Now your t-shirt comes to life

Get shirty: designer Carri Munden
10 April 2012

At first glance they may look like ordinary T-shirts — but this could be the future of hi-tech fashion. Unveiled last night at a special London Fashion Week show, the shirts have a small symbol printed on the clothes like a barcode.

Look at them through a webcam or mobile phone and they come to life through Augmented Reality — AR.
Video, graphics and text can all appear and wearers will even be given virtual headwear. Designs can be updated and even programmed so that wearers see a different outfit each time they look.

The shirts are the brainchild of hip label Cassette Playa, whose cartoon-patterned clothes have been worn by Kanye West, Rihanna, Lily Allen and Hot Chip.

"Cassette Playa is all about mixing reality and fantasy," says Carri Munden, who designed the collection in collaboration with the Fashion Digital Studio based at the London College of Fashion.
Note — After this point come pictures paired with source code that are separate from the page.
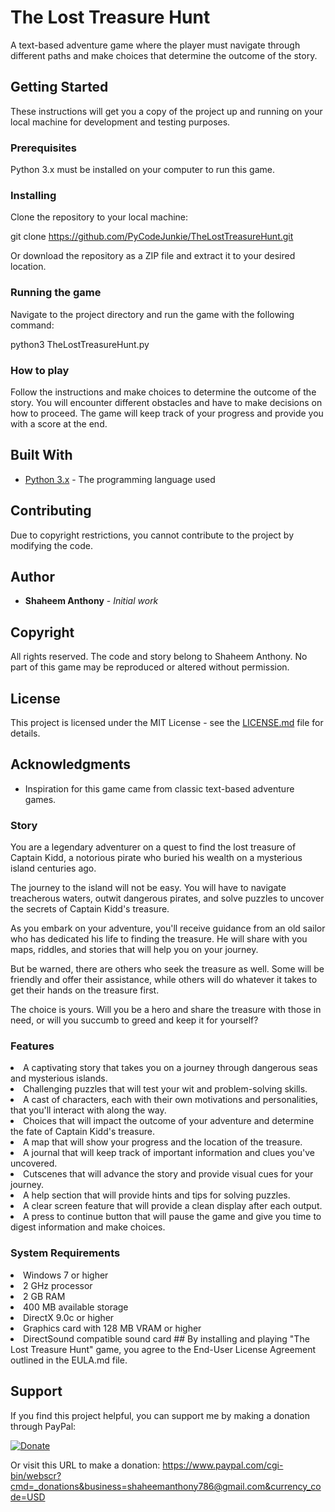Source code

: # The Lost Treasure Hunt

A text-based adventure game where the player must navigate through different paths and make choices that determine the outcome of the story.

## Getting Started

These instructions will get you a copy of the project up and running on your local machine for development and testing purposes.

### Prerequisites

Python 3.x must be installed on your computer to run this game.

### Installing

Clone the repository to your local machine:

git clone https://github.com/PyCodeJunkie/TheLostTreasureHunt.git

Or download the repository as a ZIP file and extract it to your desired location.

### Running the game

Navigate to the project directory and run the game with the following command:

python3 TheLostTreasureHunt.py



### How to play

Follow the instructions and make choices to determine the outcome of the story. You will encounter different obstacles and have to make decisions on how to proceed. The game will keep track of your progress and provide you with a score at the end.

## Built With

* [Python 3.x](https://www.python.org/) - The programming language used

## Contributing

Due to copyright restrictions, you cannot contribute to the project by modifying the code.

## Author

* **Shaheem Anthony** - *Initial work*

## Copyright

All rights reserved. The code and story belong to Shaheem Anthony. No part of this game may be reproduced or altered without permission.

## License

This project is licensed under the MIT License - see the [LICENSE.md](LICENSE.md) file for details.

## Acknowledgments

* Inspiration for this game came from classic text-based adventure games.

<h3>Story</h3>
You are a legendary adventurer on a quest to find the lost treasure of Captain Kidd, a notorious pirate who buried his wealth on a mysterious island centuries ago.

The journey to the island will not be easy. You will have to navigate treacherous waters, outwit dangerous pirates, and solve puzzles to uncover the secrets of Captain Kidd's treasure.

As you embark on your adventure, you'll receive guidance from an old sailor who has dedicated his life to finding the treasure. He will share with you maps, riddles, and stories that will help you on your journey.

But be warned, there are others who seek the treasure as well. Some will be friendly and offer their assistance, while others will do whatever it takes to get their hands on the treasure first.

The choice is yours. Will you be a hero and share the treasure with those in need, or will you succumb to greed and keep it for yourself?

<h3>Features</h3>
<li>A captivating story that takes you on a journey through dangerous seas and mysterious islands.

<li>Challenging puzzles that will test your wit and problem-solving skills.

<li>A cast of characters, each with their own motivations and personalities, that you'll interact with along the way.

<li>Choices that will impact the outcome of your adventure and determine the fate of Captain Kidd's treasure.

<li>A map that will show your progress and the location of the treasure.

<li>A journal that will keep track of important information and clues you've uncovered.

<li>Cutscenes that will advance the story and provide visual cues for your journey.

<li>A help section that will provide hints and tips for solving puzzles.

<li>A clear screen feature that will provide a clean display after each output.

<li>A press to continue button that will pause the game and give you time to digest information and make choices.

<h3>System Requirements</h3>
<li>Windows 7 or higher
<li>2 GHz processor
<li>2 GB RAM
<li>400 MB available storage
<li>DirectX 9.0c or higher
<li>Graphics card with 128 MB VRAM or higher
<li>DirectSound compatible sound card
## By installing and playing "The Lost Treasure Hunt" game, you agree to the End-User License Agreement outlined in the EULA.md file.

## Support

If you find this project helpful, you can support me by making a donation through PayPal:

[![Donate](https://www.paypalobjects.com/en_US/i/btn/btn_donate_LG.gif)](https://www.paypal.com/cgi-bin/webscr?cmd=_donations&business=shaheemanthony786@gmail.com&currency_code=USD)

Or visit this URL to make a donation: https://www.paypal.com/cgi-bin/webscr?cmd=_donations&business=shaheemanthony786@gmail.com&currency_code=USD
Major brands are already embracing AR. Adidas recently launched trainers with AR embedded into their tongues, giving wearers the chance to access interactive games via the Adidas website that use the shoe as a games controller.

More practical applications of AR may include a clothes labelling system so that the digital overlay acts as a label, giving information on the garment's production, washing instructions, colours and sizes available, links to celebrities pictured in the garment, and so on.

The technology has enjoyed success in mobile-phone applications such as Layar, which superimposes information about the architectural history of the building you're looking at, for instance.

For London Fashion Week, AR is just one of a host of hi-tech innovations. Tomorrow evening even sees the first 3D catwalk show, with Burberry allowing viewers to have "front-row views" to the live show when it is held tomorrow.

The heritage fashion house will be the first to use Avatar-style technology to display its fashion collection and viewers in Tokyo, Paris, New York, Dubai and LA will need to wear special glasses to view the shows in custom-designed spaces.

In another industry first, every London Fashion Week show will be streamed live online as part of the digital line-up.